By Paul Acquaro
According to the label Prom Night's web site, "hungry cowboy performs Jacob Wick's graphic compositions loosely based on the emotional landscape of Cormac McCarthy's Southwest novels."
I was introduced to author Cormac McCarthy in an undergrad American Literature class as the new - or most recent - Faulkner, or something like that. From the darkness of No Country for Old Men, to the post apocalyptic bleakness of The Road, to the flowing All The Pretty Horses, Brooklyn based 'hungry cowboy' has chosen a deep well to draw inspiration from, and they certainly seem up to the task. Comprised of Jacob Wick on trumpet, Briggan Krauss on saxophone, Jonathan Goldberger on guitar and Mike Pride on drums, the group creates it own images of dusty Western plains, dry cracked river beds, and menacing skies.

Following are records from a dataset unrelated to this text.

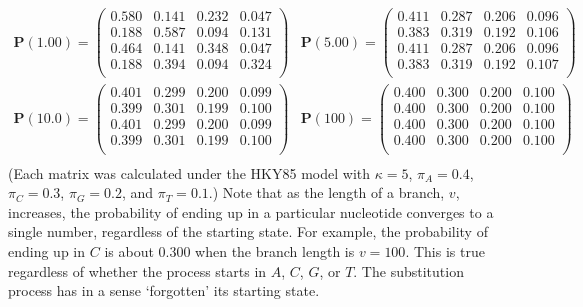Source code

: \documentclass{svmult}
\begin{document}
$$
\begin{array}{cc}
{{\mathbf P}(1.00) = \left( \begin{array}{rrrr}
0.580 & 0.141 & 0.232 & 0.047 \\
0.188 & 0.587 & 0.094 & 0.131 \\
0.464 & 0.141 & 0.348 & 0.047 \\
0.188 & 0.394 & 0.094 & 0.324 \\
\end{array} \right)}
 &
{{\mathbf P}(5.00) = \left( \begin{array}{rrrr}
0.411 & 0.287 & 0.206 & 0.096 \\
0.383 & 0.319 & 0.192 & 0.106 \\
0.411 & 0.287 & 0.206 & 0.096 \\
0.383 & 0.319 & 0.192 & 0.107 \\
\end{array} \right)}
\end{array}
$$
$$
\begin{array}{cc}
{{\mathbf P}(10.0) = \left( \begin{array}{rrrr}
0.401 & 0.299 & 0.200 & 0.099 \\
0.399 & 0.301 & 0.199 & 0.100 \\
0.401 & 0.299 & 0.200 & 0.099 \\
0.399 & 0.301 & 0.199 & 0.100 \\
\end{array} \right)}
 &
{{\mathbf P}(100) = \left( \begin{array}{rrrr}
0.400 & 0.300 & 0.200 & 0.100 \\
0.400 & 0.300 & 0.200 & 0.100 \\
0.400 & 0.300 & 0.200 & 0.100 \\
0.400 & 0.300 & 0.200 & 0.100 \\
\end{array} \right)}
\\
\end{array}
$$
(Each matrix was calculated under the HKY85 model with $\kappa = 5$, $\pi_A = 0.4$, $\pi_C = 0.3$,
$\pi_G = 0.2$, and $\pi_T = 0.1$.) Note that as the length of a branch, $v$, increases, the
probability of ending up in a particular nucleotide converges to a single number, regardless of the
starting state. For example, the probability of ending up in $C$ is about 0.300 when the branch
length is $v=100$. This is true regardless of whether the process starts in $A$, $C$, $G$, or $T$.
The substitution process has in a sense `forgotten' its starting state.
\end{document}
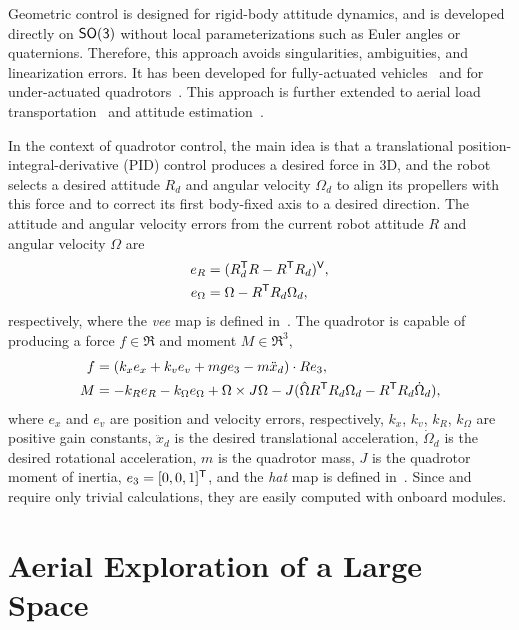 Geometric control is designed for rigid-body attitude dynamics, and is developed directly on $\mathsf{SO(3)}$ without local parameterizations such as Euler angles or quaternions. Therefore, this approach avoids singularities, ambiguities, and linearization errors. It has been developed for fully-actuated vehicles~\cite{KauCalLeeLee14} and for under-actuated quadrotors~\cite{LeeLeoMcc10,LeeLeo_4457,LeeLeo,GooDaeLee13}. This approach is further extended to aerial load transportation~\cite{GooLee14,GooLee16} and attitude estimation~\cite{WuKauLee15}.

In the context of quadrotor control, the main idea is that a translational position-integral-derivative (PID) control produces a desired force in 3D, and the robot selects a desired attitude $R_d$ and angular velocity $\Omega_d$ to align its propellers with this force and to correct its first body-fixed axis to a desired direction. The attitude and angular velocity errors from the current robot attitude $R$ and angular velocity $\Omega$ are 
\begin{align}
e_R&=(R_d^{\mathsf{T}} R-R^{\mathsf{T}} R_d)^{\mathsf{V}},
\\
e_\Omega&=\Omega-R^{\mathsf{T}} R_d\Omega_d,
\end{align}
respectively, where the \emph{vee} map is defined in~\cite{LeeLeo}. The quadrotor is capable of producing a force $f\in\Re$ and moment $M\in\Re^3$,
\begin{align}
\label{eqn:geometricf}
f&=(k_xe_x+k_ve_v+mge_3-m\ddot{x}_d)\cdot Re_3,
\\
\label{eqn:geometricM}
M&=-k_Re_R-k_\Omega e_\Omega+\Omega\times J\Omega-J(\hat{\Omega}R^{\mathsf{T}} R_d\Omega_d-R^{\mathsf{T}} R_d\dot\Omega_d),
\end{align}
where $e_x$ and $e_v$ are position and velocity errors, respectively, $k_x$, $k_v$, $k_R$, $k_\Omega$ are positive gain constants, $\ddot{x}_d$ is the desired translational acceleration, $\dot{\Omega}_d$ is the desired rotational acceleration, $m$ is the quadrotor mass, $J$ is the quadrotor moment of inertia, $e_3=[0, 0, 1]^{\mathsf{T}}$, and the \emph{hat} map is defined in~\cite{LeeLeo}. Since  and  require only trivial calculations, they are easily computed with onboard modules.





\section{Aerial Exploration of a Large Space}
\label{sec:QuadrotorNRL}


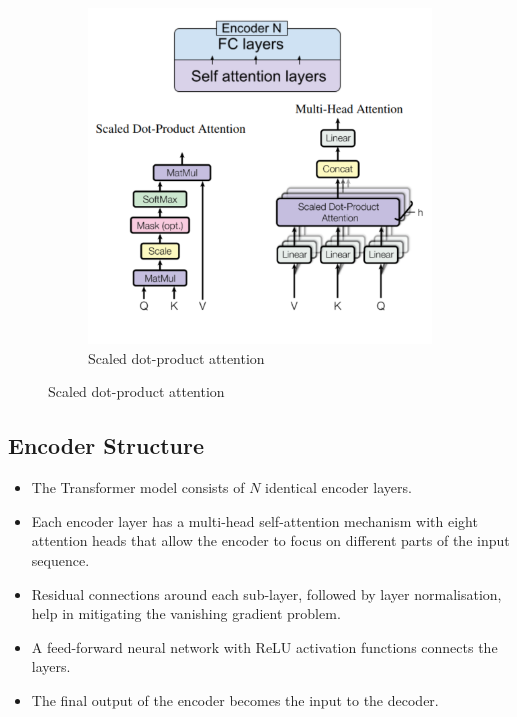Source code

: \begin{figure}[H]
\begin{subfigure}[b]{0.5\textwidth}
        \includegraphics[width=\linewidth]{img/scaled_dot_prod_attn.png}
        \caption{Scaled dot-product attention}
        \label{fig:scaled_dot_prod}
    \end{subfigure}
\end{figure}

\subsection{Encoder Structure}
\begin{itemize}
    \item The Transformer model consists of \(N\) identical encoder layers.
    \item Each encoder layer has a multi-head self-attention mechanism with eight attention heads that allow the encoder to focus on different parts of the input sequence.
    \item Residual connections around each sub-layer, followed by layer normalisation, help in mitigating the vanishing gradient problem.
    \item A feed-forward neural network with ReLU activation functions connects the layers.
    \item The final output of the encoder becomes the input to the decoder.
\end{itemize}
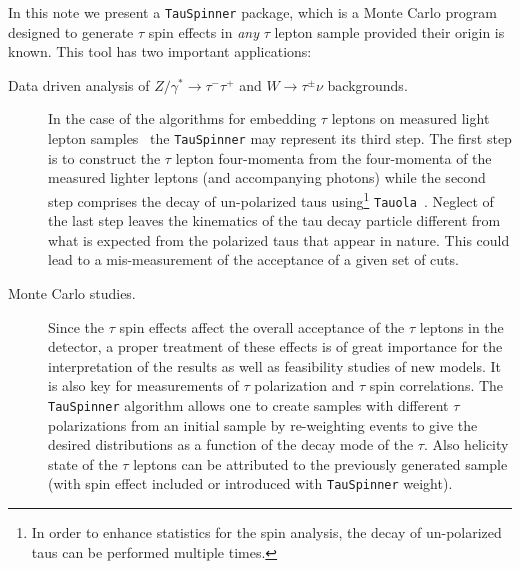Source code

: \documentclass[12pt]{article}
\def\Wtaunu{\ensuremath{W\to\tau^{\pm}\nu}\xspace}
\def\Ztautau{\ensuremath{Z/\gamma^{*}\to\tau^{-}\tau^{+}}\xspace}
\def\Tau{\ensuremath{\tau}\xspace}
\begin{document}
In this note we present a {\tt TauSpinner} package, which is a Monte Carlo 
program designed to generate \Tau spin effects in {\it any} \Tau lepton sample
provided their origin is known. This tool has two important applications:
\begin{description}
\item[Data driven analysis of \Ztautau and \Wtaunu backgrounds.] 
In the case of the algorithms for embedding \Tau leptons on measured light lepton samples~\cite{EMBEDDED} 
the {\tt TauSpinner} may represent its third step. The first step is to construct the \Tau lepton four-momenta
from the four-momenta of the measured lighter leptons (and accompanying photons) while the second step
comprises the decay of un-polarized taus using\footnote{In order to enhance statistics for the spin analysis, the decay of un-polarized taus
can be performed multiple times.} {\tt Tauola}~\cite{TAUOLA1,TAUOLA2,TAUOLA3}. 
Neglect of the last step leaves the kinematics of the tau decay particle different from
what is expected from the polarized taus that appear in nature. 
This could lead to a mis-measurement of the acceptance of a given set of cuts.
\item[Monte Carlo studies.] 
Since the \Tau spin effects affect the overall acceptance of the \Tau leptons 
in the detector, a proper treatment of these effects
is of great importance for the interpretation of the results as well as feasibility studies of new
models.
It is also key for measurements of \Tau polarization and \Tau spin correlations. 
The {\tt TauSpinner} algorithm allows one to create samples with different
\Tau polarizations from an initial sample by re-weighting events to give the desired distributions as a function of the decay mode of the \Tau.
Also helicity state of the $\tau$ leptons can be attributed to the previously 
generated sample (with spin effect included or introduced with {\tt TauSpinner}
weight).
\end{description}
\end{document}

The opening track 'Gleam' begins with an abstract call and response between the quartet, but the sparse and spacious score begins to fill in with a hopeful tune, and ends with a foreshadowing of the gathering storm. It arrives in 'Dance,' a heavy guitar driven track that finds Goldberger and Pride locked into a deadly march across the parched landscape. The closing track, 'Clear', features the austere legato of the horns locked in repetition over clattering percussion. The guitar scratches and buzzes around with bad intent as the tension builds into a wrenching climax and unresolved, but again hopeful, ending.
I listened to Dance for a long time before I was aware of the McCarthy connection but find my imagination piqued by it. Regardless, this is a solid and inventive album that is a visually suggestive as it is musically compelling.